Give back every entry exactly; drop the pictures.
DATA EXTRACTS START
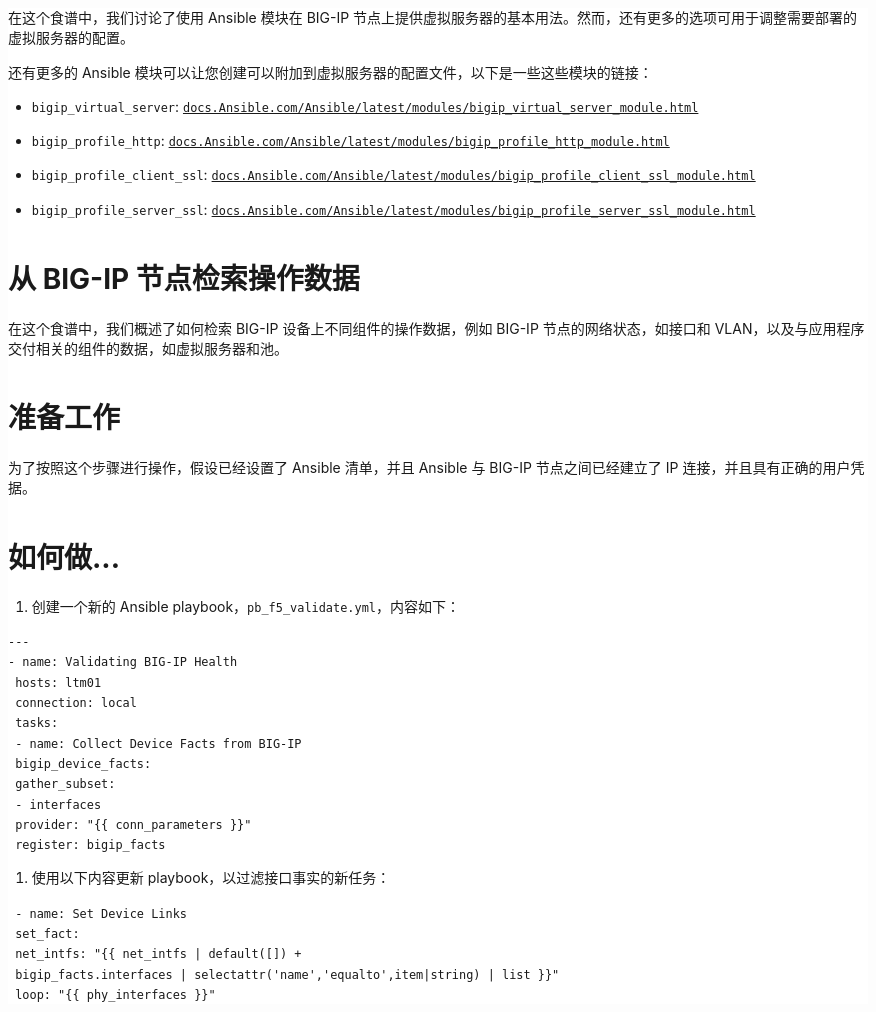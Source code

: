 在这个食谱中，我们讨论了使用 Ansible 模块在 BIG-IP 节点上提供虚拟服务器的基本用法。然而，还有更多的选项可用于调整需要部署的虚拟服务器的配置。

还有更多的 Ansible 模块可以让您创建可以附加到虚拟服务器的配置文件，以下是一些这些模块的链接：

+   `bigip_virtual_server`: [`docs.Ansible.com/Ansible/latest/modules/bigip_virtual_server_module.html`](https://docs.ansible.com/ansible/latest/modules/bigip_virtual_server_module.html#bigip-virtual-server-module)

+   `bigip_profile_http`: [`docs.Ansible.com/Ansible/latest/modules/bigip_profile_http_module.html`](https://docs.ansible.com/ansible/latest/modules/bigip_profile_http_module.html#bigip-profile-http-module)

+   `bigip_profile_client_ssl`: [`docs.Ansible.com/Ansible/latest/modules/bigip_profile_client_ssl_module.html`](https://docs.ansible.com/ansible/latest/modules/bigip_profile_client_ssl_module.html#bigip-profile-client-ssl-module)

+   `bigip_profile_server_ssl`: [`docs.Ansible.com/Ansible/latest/modules/bigip_profile_server_ssl_module.html`](https://docs.ansible.com/ansible/latest/modules/bigip_profile_server_ssl_module.html#bigip-profile-server-ssl-module)

# 从 BIG-IP 节点检索操作数据

在这个食谱中，我们概述了如何检索 BIG-IP 设备上不同组件的操作数据，例如 BIG-IP 节点的网络状态，如接口和 VLAN，以及与应用程序交付相关的组件的数据，如虚拟服务器和池。

# 准备工作

为了按照这个步骤进行操作，假设已经设置了 Ansible 清单，并且 Ansible 与 BIG-IP 节点之间已经建立了 IP 连接，并且具有正确的用户凭据。

# 如何做...

1.  创建一个新的 Ansible playbook，`pb_f5_validate.yml`，内容如下：

```
---
- name: Validating BIG-IP Health
 hosts: ltm01
 connection: local
 tasks:
 - name: Collect Device Facts from BIG-IP
 bigip_device_facts:
 gather_subset:
 - interfaces
 provider: "{{ conn_parameters }}"
 register: bigip_facts
```

1.  使用以下内容更新 playbook，以过滤接口事实的新任务：

```
 - name: Set Device Links
 set_fact:
 net_intfs: "{{ net_intfs | default([]) +
 bigip_facts.interfaces | selectattr('name','equalto',item|string) | list }}"
 loop: "{{ phy_interfaces }}"
```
DATA EXTRACTS END
*THE COMPLETED TASK:*
Source code

: 在这个食谱中，我们讨论了使用 Ansible 模块在 BIG-IP 节点上提供虚拟服务器的基本用法。然而，还有更多的选项可用于调整需要部署的虚拟服务器的配置。

还有更多的 Ansible 模块可以让您创建可以附加到虚拟服务器的配置文件，以下是一些这些模块的链接：

+   `bigip_virtual_server`: [`docs.Ansible.com/Ansible/latest/modules/bigip_virtual_server_module.html`](https://docs.ansible.com/ansible/latest/modules/bigip_virtual_server_module.html#bigip-virtual-server-module)

+   `bigip_profile_http`: [`docs.Ansible.com/Ansible/latest/modules/bigip_profile_http_module.html`](https://docs.ansible.com/ansible/latest/modules/bigip_profile_http_module.html#bigip-profile-http-module)

+   `bigip_profile_client_ssl`: [`docs.Ansible.com/Ansible/latest/modules/bigip_profile_client_ssl_module.html`](https://docs.ansible.com/ansible/latest/modules/bigip_profile_client_ssl_module.html#bigip-profile-client-ssl-module)

+   `bigip_profile_server_ssl`: [`docs.Ansible.com/Ansible/latest/modules/bigip_profile_server_ssl_module.html`](https://docs.ansible.com/ansible/latest/modules/bigip_profile_server_ssl_module.html#bigip-profile-server-ssl-module)

# 从 BIG-IP 节点检索操作数据

在这个食谱中，我们概述了如何检索 BIG-IP 设备上不同组件的操作数据，例如 BIG-IP 节点的网络状态，如接口和 VLAN，以及与应用程序交付相关的组件的数据，如虚拟服务器和池。

# 准备工作

为了按照这个步骤进行操作，假设已经设置了 Ansible 清单，并且 Ansible 与 BIG-IP 节点之间已经建立了 IP 连接，并且具有正确的用户凭据。

# 如何做...

1.  创建一个新的 Ansible playbook，`pb_f5_validate.yml`，内容如下：

```
---
- name: Validating BIG-IP Health
 hosts: ltm01
 connection: local
 tasks:
 - name: Collect Device Facts from BIG-IP
 bigip_device_facts:
 gather_subset:
 - interfaces
 provider: "{{ conn_parameters }}"
 register: bigip_facts
```

1.  使用以下内容更新 playbook，以过滤接口事实的新任务：

```
 - name: Set Device Links
 set_fact:
 net_intfs: "{{ net_intfs | default([]) +
 bigip_facts.interfaces | selectattr('name','equalto',item|string) | list }}"
 loop: "{{ phy_interfaces }}"
```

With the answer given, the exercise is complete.